Kennebunk High sophomore George Cutone returns a volley during the state singles championship at Bates College in Lewiston. For the second straight year, Cutone won the individual championship and led the Rams to a team championship. Carl D. Walsh/Staff Photographer

A year ago, he was new to the high school tennis scene, a 120-pound freshman who could plausibly portray himself as an underdog against more physically mature opponents.

This spring, Kennebunk sophomore George Cutone sprouted inches and put on weight. He got a sampling of what it means to be the favorite, and the pressure of expectation that entails. In the semifinal round of the MPA singles state tournament, Cutone found himself down 3-0 in each set against free-swinging Falmouth freshman Sam Yoon.

“He came out really strong and I got really tight,” Cutone said. “He’s a very aggressive player and he kind of took it to me.”

Trusting in his experience, his savvy and his shot-making abilities, Cutone grinded out a 6-4, 6-4 victory. He went on to beat No. 2 seed Leif Boddie, a senior from Greely, who was hampered by cramps brought on by an exhausting semifinal of his own. Cutone won his second straight singles state title, leading 6-1, 3-0 when Boddie was forced to retire.
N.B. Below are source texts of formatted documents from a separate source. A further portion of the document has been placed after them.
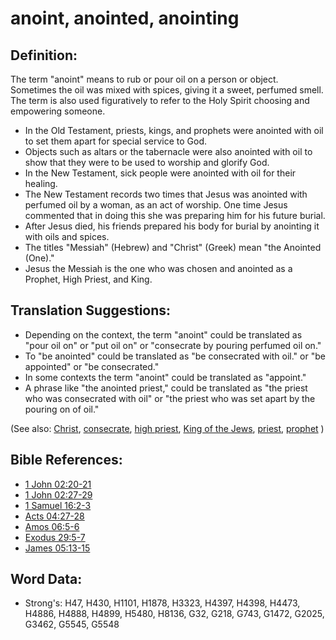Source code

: # anoint, anointed, anointing #

## Definition: ##

The term "anoint" means to rub or pour oil on a person or object. Sometimes the oil was mixed with spices, giving it a sweet, perfumed smell. The term is also used figuratively to refer to the Holy Spirit choosing and empowering someone.

* In the Old Testament, priests, kings, and prophets were anointed with oil to set them apart for special service to God.
* Objects such as altars or the tabernacle were also anointed with oil to show that they were to be used to worship and glorify God.
* In the New Testament, sick people were anointed with oil for their healing.
* The New Testament records two times that Jesus was anointed with perfumed oil by a woman, as an act of worship. One time Jesus commented that in doing this she was preparing him for his future burial.
* After Jesus died, his friends prepared his body for burial by anointing it with oils and spices.
* The titles "Messiah" (Hebrew) and "Christ" (Greek) mean "the Anointed (One)."
* Jesus the Messiah is the one who was chosen and anointed as a Prophet, High Priest, and King.

## Translation Suggestions: ##

* Depending on the context, the term "anoint" could be translated as "pour oil on" or "put oil on" or "consecrate by pouring perfumed oil on."
* To "be anointed" could be translated as "be consecrated with oil." or "be appointed" or "be consecrated."
* In some contexts the term "anoint" could be translated as "appoint."
* A phrase like "the anointed priest," could be translated as "the priest who was consecrated with oil" or "the priest who was set apart by the pouring on of oil."

(See also: [Christ](christ.md), [consecrate](consecrate.md), [high priest](highpriest.md), [King of the Jews](kingofthejews.md), [priest](priest.md), [prophet](prophet.md)  )

## Bible References: ##

* [1 John 02:20-21](rc://en/tn/help/1jn/02/20)
* [1 John 02:27-29](rc://en/tn/help/1jn/02/27)
* [1 Samuel 16:2-3](rc://en/tn/help/1sa/16/02)
* [Acts 04:27-28](rc://en/tn/help/act/04/27)
* [Amos 06:5-6](rc://en/tn/help/amo/06/05)
* [Exodus 29:5-7](rc://en/tn/help/exo/29/05)
* [James 05:13-15](rc://en/tn/help/jas/05/13)


## Word Data: ##

* Strong's: H47, H430, H1101, H1878, H3323, H4397, H4398, H4473, H4886, H4888, H4899, H5480, H8136, G32, G218, G743, G1472, G2025, G3462, G5545, G5548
Three weeks later, Cutone provided the clinching point in a 3-2 team victory over Camden Hills to give Kennebunk its second straight Class A state championship. He remains undefeated in high school competition. Once again, he is our choice as Varsity Maine Player of the Year in boys’ tennis.
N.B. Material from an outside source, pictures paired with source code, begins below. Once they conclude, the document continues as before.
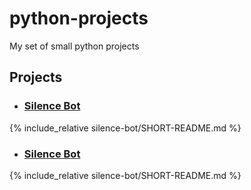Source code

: # python-projects

My set of small python projects

## Projects

- ### [Silence Bot](silence-bot)
{% include_relative silence-bot/SHORT-README.md %}

- ### [Silence Bot](silence-bot)
{% include_relative silence-bot/SHORT-README.md %}
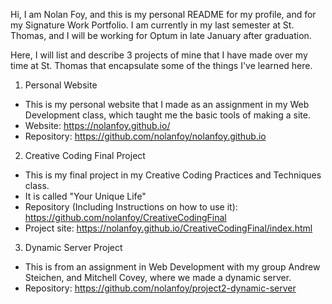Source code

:Hi, I am Nolan Foy, and this is my personal README for my profile, and for my Signature Work Portfolio.
I am currently in my last semester at St. Thomas, and I will be working for Optum in late January after graduation. 

Here, I will list and describe 3 projects of mine that I have made over my time at St. Thomas that encapsulate some of the things I've learned here. 

1. Personal Website
  - This is my personal website that I made as an assignment in my Web Development class, which taught me the basic tools of making a site.
  - Website: https://nolanfoy.github.io/
  - Repository: https://github.com/nolanfoy/nolanfoy.github.io

2. Creative Coding Final Project
  - This is my final project in my Creative Coding Practices and Techniques class.
  - It is called "Your Unique Life"
  - Repository (Including Instructions on how to use it): https://github.com/nolanfoy/CreativeCodingFinal
  - Project site: https://nolanfoy.github.io/CreativeCodingFinal/index.html
 
3. Dynamic Server Project
 - This is from an assignment in Web Development with my group Andrew Steichen, and Mitchell Covey, where we made a dynamic server.
 - Repository: https://github.com/nolanfoy/project2-dynamic-server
“He’s gotten physically bigger and more muscular,” Kennebunk Coach Paul Gaylord said of the 5-foot-7, 140-pound Cutone. “I just felt he was more dominating this year than last year.”
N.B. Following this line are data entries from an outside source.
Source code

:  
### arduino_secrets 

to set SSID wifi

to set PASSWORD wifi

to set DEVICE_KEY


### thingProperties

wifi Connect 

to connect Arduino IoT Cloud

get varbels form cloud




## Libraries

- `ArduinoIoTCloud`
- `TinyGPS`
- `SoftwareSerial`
In team competition, Cutone racked up a total games score of 144-7. In five matches during the singles tournament, he dropped only two games outside of the semifinal match with Yoon – one against Boddie and one against Yarmouth’s Quinn Federle in the Round of 16.

“Mentally he’s so tough,” Gaylord said. “The whole time he’s playing, he’s dissecting his opponent’s game.”

Camden Hills senior Ezra LeMole faced Cutone in the Class A team finals and lost 6-0, 6-0. A year earlier, LeMole managed to win three games against Cutone as Kennebunk captured its first boys’ tennis title with a 3-2 victory.

“He’s gotten better,” LeMole said. “The biggest thing was a change in the shape of his forehand. Last year, he would drive it a lot, and that was actually easier to handle than this year, where he’s maintained the same pace, but he’s got more spin, the ball lands deeper and it’s harder to deal with. And he’s gotten taller. That helps, too.”

Cutone is the oldest of three tennis-playing prodigies in his family. His sister, Olivia, was unbeaten at No. 1 singles to lead Kennebunk to the Class A girls’ state title. His brother, Alberto, will reach high school in the fall.

All three of them began playing at a young age after their father, Steve, strung a rope over a tree branch and hung a tennis ball from it. Now, George says, they practice seven days a week. Since the winter, they have been working out with a local trainer, Daryl Conant, to improve their strength, speed and agility.


“I’m able to put a little more weight behind my shots,” Cutone said. “It increases my ability to execute my shots and move around the court. And the (added) height helps on the serve, as well by being able to reach up more, even if it’s just a few inches.”

Last weekend, Cutone finished third in a USTA Junior Sectional at Babson College. In a field of 32 of the highest-rated age 16-and-younger boys in New England, he advanced to the semifinals before losing a tough three-set match.

He has tournaments in North Carolina and Orlando coming up in July. When he’s not on the courts, he can be found mountain biking, enjoying the beach or weeding the family vegetable and flower gardens.

“Tennis doesn’t completely consume our lives,” he said with a laugh.